===== Available data =====

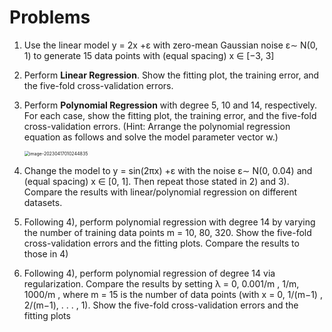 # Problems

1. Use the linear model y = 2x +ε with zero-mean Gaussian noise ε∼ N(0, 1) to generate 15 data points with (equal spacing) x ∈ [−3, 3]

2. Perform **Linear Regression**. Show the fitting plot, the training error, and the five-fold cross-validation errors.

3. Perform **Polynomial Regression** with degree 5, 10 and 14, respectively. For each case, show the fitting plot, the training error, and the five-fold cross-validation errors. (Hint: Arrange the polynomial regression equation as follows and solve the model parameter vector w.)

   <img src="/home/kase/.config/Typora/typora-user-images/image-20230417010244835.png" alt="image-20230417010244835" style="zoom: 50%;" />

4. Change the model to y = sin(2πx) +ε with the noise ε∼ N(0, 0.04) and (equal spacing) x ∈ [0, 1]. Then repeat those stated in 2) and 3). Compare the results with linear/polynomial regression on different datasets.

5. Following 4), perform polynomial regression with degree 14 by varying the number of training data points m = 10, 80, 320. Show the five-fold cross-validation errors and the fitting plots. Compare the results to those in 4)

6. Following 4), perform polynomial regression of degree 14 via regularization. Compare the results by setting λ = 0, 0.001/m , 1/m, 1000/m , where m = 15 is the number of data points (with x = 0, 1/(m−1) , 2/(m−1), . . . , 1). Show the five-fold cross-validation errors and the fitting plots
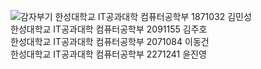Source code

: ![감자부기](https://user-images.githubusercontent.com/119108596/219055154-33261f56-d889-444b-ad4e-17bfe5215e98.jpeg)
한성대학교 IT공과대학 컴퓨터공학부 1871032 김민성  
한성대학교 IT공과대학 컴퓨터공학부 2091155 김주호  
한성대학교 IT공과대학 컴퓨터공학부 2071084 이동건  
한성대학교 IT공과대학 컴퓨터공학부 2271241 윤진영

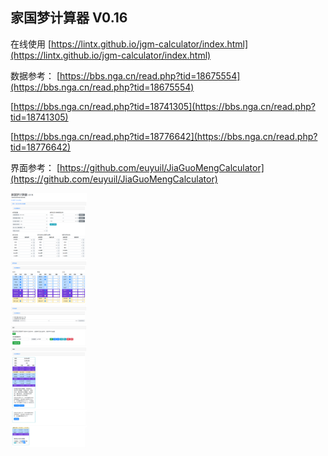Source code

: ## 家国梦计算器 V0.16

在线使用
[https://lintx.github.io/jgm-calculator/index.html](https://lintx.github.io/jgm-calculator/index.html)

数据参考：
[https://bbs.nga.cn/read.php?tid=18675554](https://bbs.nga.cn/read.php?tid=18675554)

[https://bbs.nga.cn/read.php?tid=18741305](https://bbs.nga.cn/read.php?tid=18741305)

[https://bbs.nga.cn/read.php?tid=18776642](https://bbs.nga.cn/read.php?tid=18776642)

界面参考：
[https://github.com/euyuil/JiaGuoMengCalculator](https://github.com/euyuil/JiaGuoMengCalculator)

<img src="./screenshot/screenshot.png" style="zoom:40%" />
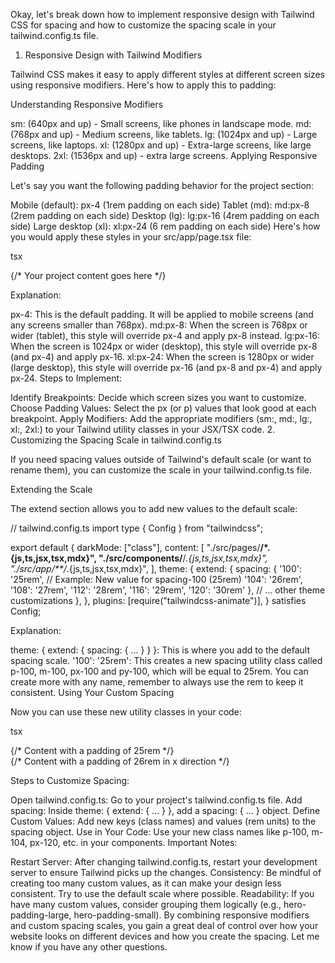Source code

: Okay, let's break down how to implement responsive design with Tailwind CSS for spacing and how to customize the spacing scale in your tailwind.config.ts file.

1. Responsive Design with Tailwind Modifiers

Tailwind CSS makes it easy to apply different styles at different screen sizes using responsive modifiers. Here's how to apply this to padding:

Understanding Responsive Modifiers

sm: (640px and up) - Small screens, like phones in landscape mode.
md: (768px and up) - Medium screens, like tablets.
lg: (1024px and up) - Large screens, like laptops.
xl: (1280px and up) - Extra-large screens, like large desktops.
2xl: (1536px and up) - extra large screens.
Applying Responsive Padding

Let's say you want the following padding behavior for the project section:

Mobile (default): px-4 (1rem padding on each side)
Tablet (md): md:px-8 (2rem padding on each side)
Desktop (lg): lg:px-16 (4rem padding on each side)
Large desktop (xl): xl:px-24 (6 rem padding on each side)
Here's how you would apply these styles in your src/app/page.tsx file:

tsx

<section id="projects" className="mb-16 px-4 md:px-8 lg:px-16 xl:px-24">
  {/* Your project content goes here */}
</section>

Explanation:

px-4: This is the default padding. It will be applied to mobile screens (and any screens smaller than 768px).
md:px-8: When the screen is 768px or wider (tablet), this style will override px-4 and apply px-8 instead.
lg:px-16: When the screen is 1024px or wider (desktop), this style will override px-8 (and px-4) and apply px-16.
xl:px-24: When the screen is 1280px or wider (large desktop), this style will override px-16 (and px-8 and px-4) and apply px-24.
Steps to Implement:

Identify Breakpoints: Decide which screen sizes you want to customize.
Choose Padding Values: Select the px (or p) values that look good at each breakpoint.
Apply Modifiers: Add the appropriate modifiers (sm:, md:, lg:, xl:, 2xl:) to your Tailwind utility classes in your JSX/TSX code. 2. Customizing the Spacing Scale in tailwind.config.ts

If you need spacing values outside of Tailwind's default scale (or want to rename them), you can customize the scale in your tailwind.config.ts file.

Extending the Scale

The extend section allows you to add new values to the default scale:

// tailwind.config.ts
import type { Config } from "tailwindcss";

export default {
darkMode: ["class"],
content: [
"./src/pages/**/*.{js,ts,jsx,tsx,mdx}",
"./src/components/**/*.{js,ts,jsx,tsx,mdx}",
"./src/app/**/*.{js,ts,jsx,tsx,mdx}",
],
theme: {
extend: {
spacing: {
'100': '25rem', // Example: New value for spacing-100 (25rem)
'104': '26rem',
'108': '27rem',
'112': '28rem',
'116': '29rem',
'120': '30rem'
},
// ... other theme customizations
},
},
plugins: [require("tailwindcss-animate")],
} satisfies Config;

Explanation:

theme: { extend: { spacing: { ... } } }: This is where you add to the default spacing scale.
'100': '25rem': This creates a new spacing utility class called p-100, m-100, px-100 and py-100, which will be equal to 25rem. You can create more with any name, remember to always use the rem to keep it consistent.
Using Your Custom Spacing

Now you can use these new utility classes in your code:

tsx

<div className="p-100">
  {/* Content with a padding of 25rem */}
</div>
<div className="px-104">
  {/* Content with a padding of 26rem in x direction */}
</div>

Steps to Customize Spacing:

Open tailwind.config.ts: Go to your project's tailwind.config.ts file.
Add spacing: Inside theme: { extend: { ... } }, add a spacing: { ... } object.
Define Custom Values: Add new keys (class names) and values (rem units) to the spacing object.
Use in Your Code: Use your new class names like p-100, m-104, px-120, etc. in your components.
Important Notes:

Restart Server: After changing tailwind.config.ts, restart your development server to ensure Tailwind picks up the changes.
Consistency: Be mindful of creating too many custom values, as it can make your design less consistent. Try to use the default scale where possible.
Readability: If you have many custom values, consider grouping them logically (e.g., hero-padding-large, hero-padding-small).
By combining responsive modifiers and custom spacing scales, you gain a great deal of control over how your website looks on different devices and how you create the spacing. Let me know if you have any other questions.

=====
===== Available data =====

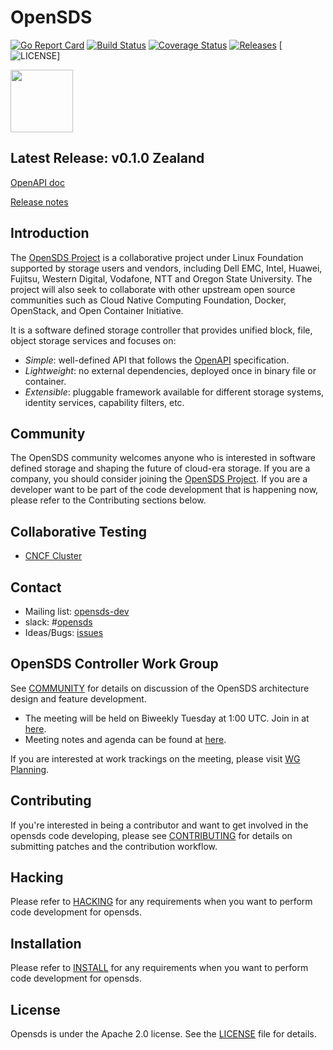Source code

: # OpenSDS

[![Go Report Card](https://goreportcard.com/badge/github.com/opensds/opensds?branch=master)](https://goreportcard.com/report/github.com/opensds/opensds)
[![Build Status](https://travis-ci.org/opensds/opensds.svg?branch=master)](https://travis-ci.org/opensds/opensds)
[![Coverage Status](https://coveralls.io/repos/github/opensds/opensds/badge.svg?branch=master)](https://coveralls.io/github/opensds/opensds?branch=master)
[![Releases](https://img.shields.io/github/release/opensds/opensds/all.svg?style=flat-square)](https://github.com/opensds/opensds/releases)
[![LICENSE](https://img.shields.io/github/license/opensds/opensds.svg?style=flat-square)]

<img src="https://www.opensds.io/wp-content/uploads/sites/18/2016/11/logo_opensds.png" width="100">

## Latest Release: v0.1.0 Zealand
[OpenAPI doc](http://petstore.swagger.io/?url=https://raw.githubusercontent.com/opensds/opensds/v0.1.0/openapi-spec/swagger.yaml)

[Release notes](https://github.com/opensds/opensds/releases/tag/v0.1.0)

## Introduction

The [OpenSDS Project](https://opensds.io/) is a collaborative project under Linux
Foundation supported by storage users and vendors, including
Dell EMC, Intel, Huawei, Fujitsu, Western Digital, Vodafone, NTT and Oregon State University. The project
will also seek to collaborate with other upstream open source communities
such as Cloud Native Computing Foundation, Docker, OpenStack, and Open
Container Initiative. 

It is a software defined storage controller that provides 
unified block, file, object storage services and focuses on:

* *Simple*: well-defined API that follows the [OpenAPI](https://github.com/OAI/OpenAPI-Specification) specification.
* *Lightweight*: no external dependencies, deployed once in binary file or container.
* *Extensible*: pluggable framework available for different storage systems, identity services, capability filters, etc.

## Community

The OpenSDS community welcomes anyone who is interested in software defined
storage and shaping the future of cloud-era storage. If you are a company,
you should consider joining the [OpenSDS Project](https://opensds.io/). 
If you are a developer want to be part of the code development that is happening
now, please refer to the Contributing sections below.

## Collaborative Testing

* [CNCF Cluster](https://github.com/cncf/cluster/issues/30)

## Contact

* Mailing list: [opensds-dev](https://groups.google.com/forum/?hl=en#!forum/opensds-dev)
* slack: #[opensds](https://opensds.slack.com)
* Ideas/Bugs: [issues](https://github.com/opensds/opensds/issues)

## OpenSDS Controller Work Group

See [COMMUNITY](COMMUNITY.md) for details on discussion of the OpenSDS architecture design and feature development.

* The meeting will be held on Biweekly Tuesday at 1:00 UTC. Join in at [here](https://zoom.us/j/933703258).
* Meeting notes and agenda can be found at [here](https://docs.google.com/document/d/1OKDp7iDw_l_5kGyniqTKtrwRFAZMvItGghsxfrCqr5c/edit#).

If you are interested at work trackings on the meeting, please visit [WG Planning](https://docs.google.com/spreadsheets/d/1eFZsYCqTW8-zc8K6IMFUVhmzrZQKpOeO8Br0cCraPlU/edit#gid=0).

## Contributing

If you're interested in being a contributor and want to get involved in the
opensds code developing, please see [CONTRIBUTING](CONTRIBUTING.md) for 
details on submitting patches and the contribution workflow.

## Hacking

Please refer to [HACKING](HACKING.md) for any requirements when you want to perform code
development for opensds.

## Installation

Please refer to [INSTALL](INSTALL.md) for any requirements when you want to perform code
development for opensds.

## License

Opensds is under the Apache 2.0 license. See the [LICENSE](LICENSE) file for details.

=====
===== Available data =====

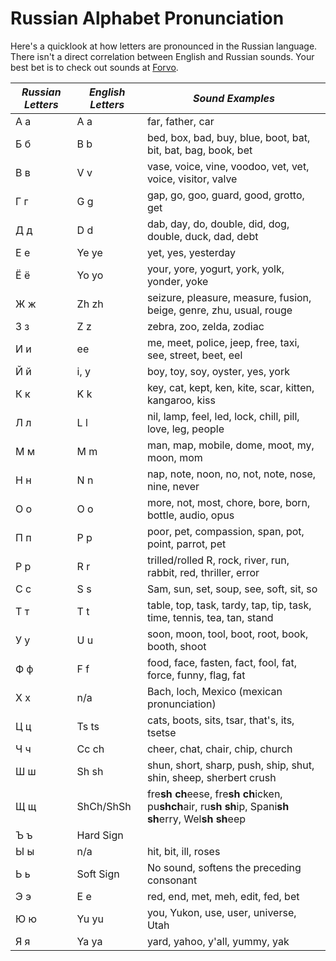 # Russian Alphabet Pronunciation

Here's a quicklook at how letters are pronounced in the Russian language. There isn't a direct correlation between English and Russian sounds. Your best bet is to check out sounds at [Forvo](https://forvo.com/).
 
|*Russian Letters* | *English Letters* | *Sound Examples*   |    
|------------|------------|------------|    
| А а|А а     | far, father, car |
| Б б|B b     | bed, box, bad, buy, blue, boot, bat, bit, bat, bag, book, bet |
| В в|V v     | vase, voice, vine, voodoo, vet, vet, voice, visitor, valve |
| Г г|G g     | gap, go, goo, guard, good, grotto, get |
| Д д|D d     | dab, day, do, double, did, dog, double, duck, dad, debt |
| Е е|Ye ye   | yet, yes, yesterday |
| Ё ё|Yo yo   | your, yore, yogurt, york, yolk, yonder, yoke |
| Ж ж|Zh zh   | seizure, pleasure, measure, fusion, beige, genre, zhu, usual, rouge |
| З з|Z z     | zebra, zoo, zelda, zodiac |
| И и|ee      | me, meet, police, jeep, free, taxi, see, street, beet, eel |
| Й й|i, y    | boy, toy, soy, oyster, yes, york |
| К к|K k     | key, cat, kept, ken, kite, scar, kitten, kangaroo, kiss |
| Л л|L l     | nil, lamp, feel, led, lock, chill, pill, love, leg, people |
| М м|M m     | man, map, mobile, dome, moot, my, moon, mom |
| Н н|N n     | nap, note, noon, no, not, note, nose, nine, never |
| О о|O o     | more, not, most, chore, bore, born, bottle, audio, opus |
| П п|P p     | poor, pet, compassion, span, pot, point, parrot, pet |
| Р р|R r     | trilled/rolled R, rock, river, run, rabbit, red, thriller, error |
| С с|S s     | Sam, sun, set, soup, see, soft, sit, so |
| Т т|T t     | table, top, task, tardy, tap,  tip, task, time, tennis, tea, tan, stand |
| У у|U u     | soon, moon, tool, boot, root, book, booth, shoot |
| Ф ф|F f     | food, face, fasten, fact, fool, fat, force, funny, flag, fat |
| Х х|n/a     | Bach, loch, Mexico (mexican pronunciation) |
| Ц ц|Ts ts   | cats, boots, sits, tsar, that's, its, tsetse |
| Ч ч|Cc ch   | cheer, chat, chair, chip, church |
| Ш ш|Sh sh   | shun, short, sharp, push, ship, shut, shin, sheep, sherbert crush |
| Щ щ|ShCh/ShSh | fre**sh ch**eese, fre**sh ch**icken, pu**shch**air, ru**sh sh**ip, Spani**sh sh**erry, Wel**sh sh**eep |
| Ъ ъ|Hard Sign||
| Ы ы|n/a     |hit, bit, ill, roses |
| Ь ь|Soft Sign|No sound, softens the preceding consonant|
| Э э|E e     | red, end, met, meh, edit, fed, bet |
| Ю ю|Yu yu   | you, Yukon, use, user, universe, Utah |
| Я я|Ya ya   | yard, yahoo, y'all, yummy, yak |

=====

| Assigned task |
Filter the lines above, keeping each one that contains the string "master".

| Task solution |
[![Go Report Card](https://goreportcard.com/badge/github.com/opensds/opensds?branch=master)](https://goreportcard.com/report/github.com/opensds/opensds)
[![Build Status](https://travis-ci.org/opensds/opensds.svg?branch=master)](https://travis-ci.org/opensds/opensds)
[![Coverage Status](https://coveralls.io/repos/github/opensds/opensds/badge.svg?branch=master)](https://coveralls.io/github/opensds/opensds?branch=master)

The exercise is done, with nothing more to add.